Last week's events, which panned out while I was in distant Lochaber and happily feeling utterly disassociated from the metropolitan paranoia cooker, bear out a point I've been trying to make for some time. In our time of terrorism, two different and opposed traditions of policing are clashing. One is the original British tradition stretching back to Robert Peel, based on the principles of policing by consent, local accountability, and systematic investigation of specific crimes. The other is one we might associate with Wilhelmine Germany or postwar France, which may be characterised as policing by suspicion, public-order policing, or preemptive policing. The emphasis is on preparing to suppress riots, and the theoretical base is that the citizens are a potentially hostile force that must be watched in its aggregate in case it turns on you. So you need the armed power to crush it and the authority to lock up the ringleaders first. This thinking is expressed in legislation like ATCSA, the Terrorism Act, Asbos and the like: we, the state, know who the plotters are, or at least who might be a plotter, so we need the right to punish them before they do anything wrong.

The other tradition says instead that we know nothing in advance, but that the criminal will give us the information at the time they give us a reason to lock them up: they will leave clues which can be used through detective work to identify them. This tradition, although it cannot prevent crimes, is more robust in the face of our limited knowledge of the future. It only helps to be able to lock people up without trial if you know who they are - if you don't, your strategy is set at naught. The terrorism crisis has shown this with blinding clarity. None of the new pre-emptive policing measures helped at all, but the classic effort of investigation from the details of a specific offence has traced the complete plot with impressive speed.

What worries me is that the spectacular detective achievement of rolling up the tube bombers may end up as a swansong, a last great case for The Inspector before the security bureaucrats roll up the old uniform and stick it in some efficient piece of office furniture in their new Mearsham Street fortress. Farewell not only The Bobby but The 'Tec. Greet the brave new world of biometric ID, monster databases and automated profiling.
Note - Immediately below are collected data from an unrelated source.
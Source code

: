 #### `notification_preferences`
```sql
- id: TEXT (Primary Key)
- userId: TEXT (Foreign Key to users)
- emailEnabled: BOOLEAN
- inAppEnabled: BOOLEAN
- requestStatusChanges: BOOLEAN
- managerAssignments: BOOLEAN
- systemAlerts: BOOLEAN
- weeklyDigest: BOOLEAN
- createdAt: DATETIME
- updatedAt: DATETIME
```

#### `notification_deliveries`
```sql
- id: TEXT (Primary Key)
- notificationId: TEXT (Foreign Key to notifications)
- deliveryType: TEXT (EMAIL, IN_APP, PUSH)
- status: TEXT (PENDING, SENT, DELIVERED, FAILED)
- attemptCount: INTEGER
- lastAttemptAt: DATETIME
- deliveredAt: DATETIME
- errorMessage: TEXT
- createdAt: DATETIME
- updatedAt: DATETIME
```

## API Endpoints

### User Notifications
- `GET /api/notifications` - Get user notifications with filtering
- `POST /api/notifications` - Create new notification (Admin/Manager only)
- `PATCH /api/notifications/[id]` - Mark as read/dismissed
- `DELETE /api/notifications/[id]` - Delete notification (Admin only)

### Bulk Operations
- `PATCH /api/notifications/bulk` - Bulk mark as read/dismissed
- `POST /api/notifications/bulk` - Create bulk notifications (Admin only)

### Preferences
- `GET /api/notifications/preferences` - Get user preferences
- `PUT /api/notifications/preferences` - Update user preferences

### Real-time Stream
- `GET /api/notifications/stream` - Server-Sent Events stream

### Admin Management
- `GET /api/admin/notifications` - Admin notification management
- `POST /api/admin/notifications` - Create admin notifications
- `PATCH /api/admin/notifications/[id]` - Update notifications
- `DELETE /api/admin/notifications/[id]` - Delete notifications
Against this, I propose that one particular investigation might be vital to defend the notion of investigative policing itself: the investigation of Jean Charles de Menezes' death by copper. It seems obvious to me (at least) that this is a classic case of a systems failure that produced an apparent failure of judgement by the human instrument. It's the kind of event that, in the past, led to pilots being pilloried over incidents that were in fact preordained by management and engineering factors beyond their control. The chain of decisions that killed Menezes runs something like this: decision to watch the block of flats, decision to follow him, decision not to apprehend him immediately, decision to let the bus continue on its way, decision not to apprehend him after leaving the bus, decision to shoot when he entered the tube station. If any one of those switches had been set the other way, he would still be alive and fitting fire alarms to Kilburn.